Assigned task ->
If an entry holds a picture, skip the picture but copy everything else exactly.

─── Information given

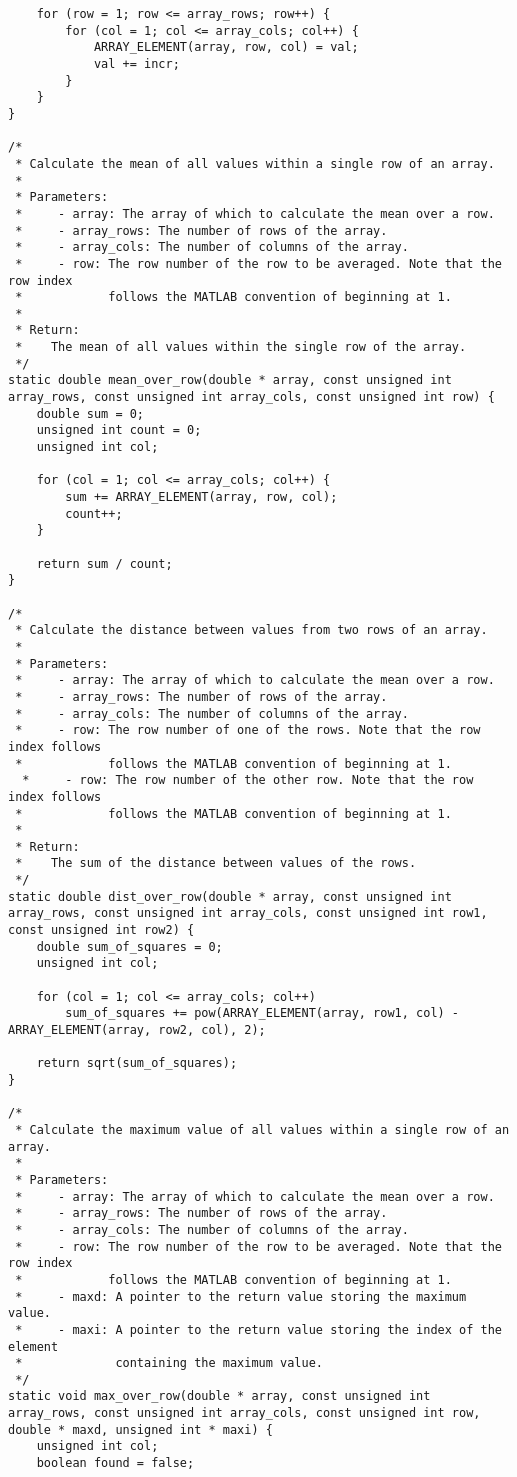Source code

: \begin{lstlisting}
    for (row = 1; row <= array_rows; row++) {
        for (col = 1; col <= array_cols; col++) {
            ARRAY_ELEMENT(array, row, col) = val;
            val += incr;
        }
    }
}

/*
 * Calculate the mean of all values within a single row of an array.
 *
 * Parameters:
 *     - array: The array of which to calculate the mean over a row.
 *     - array_rows: The number of rows of the array.
 *     - array_cols: The number of columns of the array.
 *     - row: The row number of the row to be averaged. Note that the row index 
 *            follows the MATLAB convention of beginning at 1.
 *
 * Return:
 *    The mean of all values within the single row of the array.
 */
static double mean_over_row(double * array, const unsigned int array_rows, const unsigned int array_cols, const unsigned int row) {
    double sum = 0;
    unsigned int count = 0;
    unsigned int col;

    for (col = 1; col <= array_cols; col++) {
        sum += ARRAY_ELEMENT(array, row, col);
        count++;
    }

    return sum / count;
}

/*
 * Calculate the distance between values from two rows of an array.
 *
 * Parameters:
 *     - array: The array of which to calculate the mean over a row.
 *     - array_rows: The number of rows of the array.
 *     - array_cols: The number of columns of the array.
 *     - row: The row number of one of the rows. Note that the row index follows
 *            follows the MATLAB convention of beginning at 1.
  *     - row: The row number of the other row. Note that the row index follows
 *            follows the MATLAB convention of beginning at 1.
 *
 * Return:
 *    The sum of the distance between values of the rows.
 */
static double dist_over_row(double * array, const unsigned int array_rows, const unsigned int array_cols, const unsigned int row1, const unsigned int row2) {
    double sum_of_squares = 0;
    unsigned int col;
    
    for (col = 1; col <= array_cols; col++)
        sum_of_squares += pow(ARRAY_ELEMENT(array, row1, col) - ARRAY_ELEMENT(array, row2, col), 2);
        
    return sqrt(sum_of_squares);
}

/*
 * Calculate the maximum value of all values within a single row of an array.
 *
 * Parameters:
 *     - array: The array of which to calculate the mean over a row.
 *     - array_rows: The number of rows of the array.
 *     - array_cols: The number of columns of the array.
 *     - row: The row number of the row to be averaged. Note that the row index 
 *            follows the MATLAB convention of beginning at 1.
 *     - maxd: A pointer to the return value storing the maximum value.
 *     - maxi: A pointer to the return value storing the index of the element 
 *             containing the maximum value.
 */
static void max_over_row(double * array, const unsigned int array_rows, const unsigned int array_cols, const unsigned int row, double * maxd, unsigned int * maxi) {
    unsigned int col;
	boolean found = false;    


\end{lstlisting}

──────

Response box ->
Source code

: \begin{lstlisting}
    for (row = 1; row <= array_rows; row++) {
        for (col = 1; col <= array_cols; col++) {
            ARRAY_ELEMENT(array, row, col) = val;
            val += incr;
        }
    }
}

/*
 * Calculate the mean of all values within a single row of an array.
 *
 * Parameters:
 *     - array: The array of which to calculate the mean over a row.
 *     - array_rows: The number of rows of the array.
 *     - array_cols: The number of columns of the array.
 *     - row: The row number of the row to be averaged. Note that the row index 
 *            follows the MATLAB convention of beginning at 1.
 *
 * Return:
 *    The mean of all values within the single row of the array.
 */
static double mean_over_row(double * array, const unsigned int array_rows, const unsigned int array_cols, const unsigned int row) {
    double sum = 0;
    unsigned int count = 0;
    unsigned int col;

    for (col = 1; col <= array_cols; col++) {
        sum += ARRAY_ELEMENT(array, row, col);
        count++;
    }

    return sum / count;
}

/*
 * Calculate the distance between values from two rows of an array.
 *
 * Parameters:
 *     - array: The array of which to calculate the mean over a row.
 *     - array_rows: The number of rows of the array.
 *     - array_cols: The number of columns of the array.
 *     - row: The row number of one of the rows. Note that the row index follows
 *            follows the MATLAB convention of beginning at 1.
  *     - row: The row number of the other row. Note that the row index follows
 *            follows the MATLAB convention of beginning at 1.
 *
 * Return:
 *    The sum of the distance between values of the rows.
 */
static double dist_over_row(double * array, const unsigned int array_rows, const unsigned int array_cols, const unsigned int row1, const unsigned int row2) {
    double sum_of_squares = 0;
    unsigned int col;
    
    for (col = 1; col <= array_cols; col++)
        sum_of_squares += pow(ARRAY_ELEMENT(array, row1, col) - ARRAY_ELEMENT(array, row2, col), 2);
        
    return sqrt(sum_of_squares);
}

/*
 * Calculate the maximum value of all values within a single row of an array.
 *
 * Parameters:
 *     - array: The array of which to calculate the mean over a row.
 *     - array_rows: The number of rows of the array.
 *     - array_cols: The number of columns of the array.
 *     - row: The row number of the row to be averaged. Note that the row index 
 *            follows the MATLAB convention of beginning at 1.
 *     - maxd: A pointer to the return value storing the maximum value.
 *     - maxi: A pointer to the return value storing the index of the element 
 *             containing the maximum value.
 */
static void max_over_row(double * array, const unsigned int array_rows, const unsigned int array_cols, const unsigned int row, double * maxd, unsigned int * maxi) {
    unsigned int col;
	boolean found = false;    


\end{lstlisting}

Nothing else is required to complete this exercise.